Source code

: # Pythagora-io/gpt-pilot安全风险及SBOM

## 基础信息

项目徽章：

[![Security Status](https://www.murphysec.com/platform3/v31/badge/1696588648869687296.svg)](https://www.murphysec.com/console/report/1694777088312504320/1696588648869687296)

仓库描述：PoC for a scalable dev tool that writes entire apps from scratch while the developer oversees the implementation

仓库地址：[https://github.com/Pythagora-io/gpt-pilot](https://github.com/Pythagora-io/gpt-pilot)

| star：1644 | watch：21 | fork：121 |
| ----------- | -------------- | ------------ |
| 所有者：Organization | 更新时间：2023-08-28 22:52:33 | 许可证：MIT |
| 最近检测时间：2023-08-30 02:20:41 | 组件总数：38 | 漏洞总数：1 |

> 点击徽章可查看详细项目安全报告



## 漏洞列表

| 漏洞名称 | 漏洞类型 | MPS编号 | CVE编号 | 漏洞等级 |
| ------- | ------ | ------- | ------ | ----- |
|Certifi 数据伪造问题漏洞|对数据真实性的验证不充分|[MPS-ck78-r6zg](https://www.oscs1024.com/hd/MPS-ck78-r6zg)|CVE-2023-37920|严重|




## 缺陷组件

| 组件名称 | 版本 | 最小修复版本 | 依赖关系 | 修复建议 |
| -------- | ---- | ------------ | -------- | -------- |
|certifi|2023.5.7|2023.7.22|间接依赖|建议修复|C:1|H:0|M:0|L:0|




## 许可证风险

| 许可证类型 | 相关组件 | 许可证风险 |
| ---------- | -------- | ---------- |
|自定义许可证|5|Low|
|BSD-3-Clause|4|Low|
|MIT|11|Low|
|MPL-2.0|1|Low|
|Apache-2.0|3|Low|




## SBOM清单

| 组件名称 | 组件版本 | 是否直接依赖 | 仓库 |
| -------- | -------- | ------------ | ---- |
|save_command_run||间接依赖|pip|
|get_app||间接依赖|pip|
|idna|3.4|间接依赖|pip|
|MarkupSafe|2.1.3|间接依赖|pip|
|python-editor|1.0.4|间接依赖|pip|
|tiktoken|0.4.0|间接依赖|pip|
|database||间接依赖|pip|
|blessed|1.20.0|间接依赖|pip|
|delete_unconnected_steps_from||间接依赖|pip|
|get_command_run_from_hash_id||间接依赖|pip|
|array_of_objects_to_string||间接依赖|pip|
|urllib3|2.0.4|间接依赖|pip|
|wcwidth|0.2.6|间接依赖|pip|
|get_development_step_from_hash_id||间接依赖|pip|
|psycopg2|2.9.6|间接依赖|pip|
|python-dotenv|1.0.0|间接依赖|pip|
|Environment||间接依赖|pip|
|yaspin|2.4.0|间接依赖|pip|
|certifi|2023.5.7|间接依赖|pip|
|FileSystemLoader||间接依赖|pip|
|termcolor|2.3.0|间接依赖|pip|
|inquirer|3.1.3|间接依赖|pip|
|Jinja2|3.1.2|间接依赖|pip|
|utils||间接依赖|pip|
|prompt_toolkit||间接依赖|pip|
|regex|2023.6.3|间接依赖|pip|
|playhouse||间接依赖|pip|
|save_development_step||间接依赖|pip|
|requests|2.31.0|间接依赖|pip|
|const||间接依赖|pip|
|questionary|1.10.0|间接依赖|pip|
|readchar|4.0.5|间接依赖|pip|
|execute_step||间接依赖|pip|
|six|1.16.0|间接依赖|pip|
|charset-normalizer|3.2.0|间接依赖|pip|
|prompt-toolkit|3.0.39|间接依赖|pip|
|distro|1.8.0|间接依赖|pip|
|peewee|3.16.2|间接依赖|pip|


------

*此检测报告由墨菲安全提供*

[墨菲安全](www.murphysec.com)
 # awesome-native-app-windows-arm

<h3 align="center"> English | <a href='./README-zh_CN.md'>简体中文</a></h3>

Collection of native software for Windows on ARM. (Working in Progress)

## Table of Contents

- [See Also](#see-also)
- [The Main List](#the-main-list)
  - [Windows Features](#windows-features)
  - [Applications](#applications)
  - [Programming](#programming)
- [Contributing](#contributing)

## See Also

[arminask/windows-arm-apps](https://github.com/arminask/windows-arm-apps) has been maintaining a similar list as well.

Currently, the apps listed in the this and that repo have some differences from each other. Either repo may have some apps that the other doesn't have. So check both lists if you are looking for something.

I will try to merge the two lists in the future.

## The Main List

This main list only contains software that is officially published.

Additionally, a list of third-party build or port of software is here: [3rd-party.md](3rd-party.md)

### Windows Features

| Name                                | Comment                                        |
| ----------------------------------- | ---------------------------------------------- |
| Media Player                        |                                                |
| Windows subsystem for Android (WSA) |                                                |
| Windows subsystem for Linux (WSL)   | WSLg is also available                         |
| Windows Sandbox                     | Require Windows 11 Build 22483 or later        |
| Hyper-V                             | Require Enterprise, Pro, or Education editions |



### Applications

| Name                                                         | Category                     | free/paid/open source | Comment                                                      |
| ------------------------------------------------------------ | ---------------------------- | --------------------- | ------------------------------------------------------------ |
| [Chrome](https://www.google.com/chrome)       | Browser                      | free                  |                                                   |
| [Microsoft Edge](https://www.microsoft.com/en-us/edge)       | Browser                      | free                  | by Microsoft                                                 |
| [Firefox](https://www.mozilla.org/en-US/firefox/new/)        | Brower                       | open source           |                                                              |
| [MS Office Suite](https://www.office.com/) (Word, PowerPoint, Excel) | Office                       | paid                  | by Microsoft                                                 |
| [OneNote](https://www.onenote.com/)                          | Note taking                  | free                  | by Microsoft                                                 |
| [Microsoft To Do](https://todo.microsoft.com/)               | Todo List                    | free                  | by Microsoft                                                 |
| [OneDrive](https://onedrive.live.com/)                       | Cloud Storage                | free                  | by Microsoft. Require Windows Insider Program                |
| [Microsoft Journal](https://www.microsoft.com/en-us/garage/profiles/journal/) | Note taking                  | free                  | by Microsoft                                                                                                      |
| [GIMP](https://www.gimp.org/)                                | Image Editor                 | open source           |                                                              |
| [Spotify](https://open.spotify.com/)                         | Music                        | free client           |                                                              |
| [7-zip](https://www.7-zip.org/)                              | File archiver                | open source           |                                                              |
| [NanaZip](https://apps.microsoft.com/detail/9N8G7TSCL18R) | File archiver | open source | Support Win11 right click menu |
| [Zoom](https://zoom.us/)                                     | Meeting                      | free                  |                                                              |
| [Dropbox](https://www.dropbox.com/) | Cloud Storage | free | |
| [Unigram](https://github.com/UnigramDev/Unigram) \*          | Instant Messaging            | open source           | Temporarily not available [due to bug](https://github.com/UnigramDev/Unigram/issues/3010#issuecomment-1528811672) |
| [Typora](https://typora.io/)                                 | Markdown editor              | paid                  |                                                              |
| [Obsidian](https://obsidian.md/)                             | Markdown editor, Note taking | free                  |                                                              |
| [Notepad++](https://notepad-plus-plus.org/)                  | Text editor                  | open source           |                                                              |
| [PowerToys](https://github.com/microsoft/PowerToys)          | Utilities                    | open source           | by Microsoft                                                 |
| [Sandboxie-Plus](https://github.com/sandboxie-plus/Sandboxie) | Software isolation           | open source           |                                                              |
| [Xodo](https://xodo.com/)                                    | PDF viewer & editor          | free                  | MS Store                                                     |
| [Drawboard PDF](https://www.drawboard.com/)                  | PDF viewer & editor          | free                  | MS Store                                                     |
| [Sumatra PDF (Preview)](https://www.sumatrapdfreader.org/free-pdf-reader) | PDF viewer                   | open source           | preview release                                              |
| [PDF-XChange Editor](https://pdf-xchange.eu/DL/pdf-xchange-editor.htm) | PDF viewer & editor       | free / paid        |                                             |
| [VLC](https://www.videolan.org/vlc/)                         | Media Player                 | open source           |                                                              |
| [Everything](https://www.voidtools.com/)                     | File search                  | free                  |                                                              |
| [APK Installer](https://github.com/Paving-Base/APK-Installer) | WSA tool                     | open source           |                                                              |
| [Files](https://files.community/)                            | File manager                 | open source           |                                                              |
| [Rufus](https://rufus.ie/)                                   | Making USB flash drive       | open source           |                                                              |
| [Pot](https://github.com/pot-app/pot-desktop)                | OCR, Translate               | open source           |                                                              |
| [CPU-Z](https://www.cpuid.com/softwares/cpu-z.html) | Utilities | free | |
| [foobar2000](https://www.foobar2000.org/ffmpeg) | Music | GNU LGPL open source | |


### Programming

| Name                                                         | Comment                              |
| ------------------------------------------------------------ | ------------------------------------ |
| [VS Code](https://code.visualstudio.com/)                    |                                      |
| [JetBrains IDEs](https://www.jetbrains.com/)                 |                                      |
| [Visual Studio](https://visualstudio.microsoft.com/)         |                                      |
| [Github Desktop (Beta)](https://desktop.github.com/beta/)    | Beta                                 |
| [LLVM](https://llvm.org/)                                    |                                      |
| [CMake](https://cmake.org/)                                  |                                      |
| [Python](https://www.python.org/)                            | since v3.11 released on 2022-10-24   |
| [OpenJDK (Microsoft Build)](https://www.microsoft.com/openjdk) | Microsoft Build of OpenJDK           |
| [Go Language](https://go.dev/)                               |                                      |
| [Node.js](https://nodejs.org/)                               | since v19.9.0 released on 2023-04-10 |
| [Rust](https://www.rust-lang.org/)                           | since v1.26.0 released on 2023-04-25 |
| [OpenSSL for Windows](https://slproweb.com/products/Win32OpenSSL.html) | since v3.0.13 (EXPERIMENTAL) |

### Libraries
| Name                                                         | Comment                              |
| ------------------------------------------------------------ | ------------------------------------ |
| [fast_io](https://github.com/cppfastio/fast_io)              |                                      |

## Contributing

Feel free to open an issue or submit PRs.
——
[Activity] What is the number of lines in this listing that contain the word "subsystem"? Answer with that number and nothing else.

[Expected answer] 2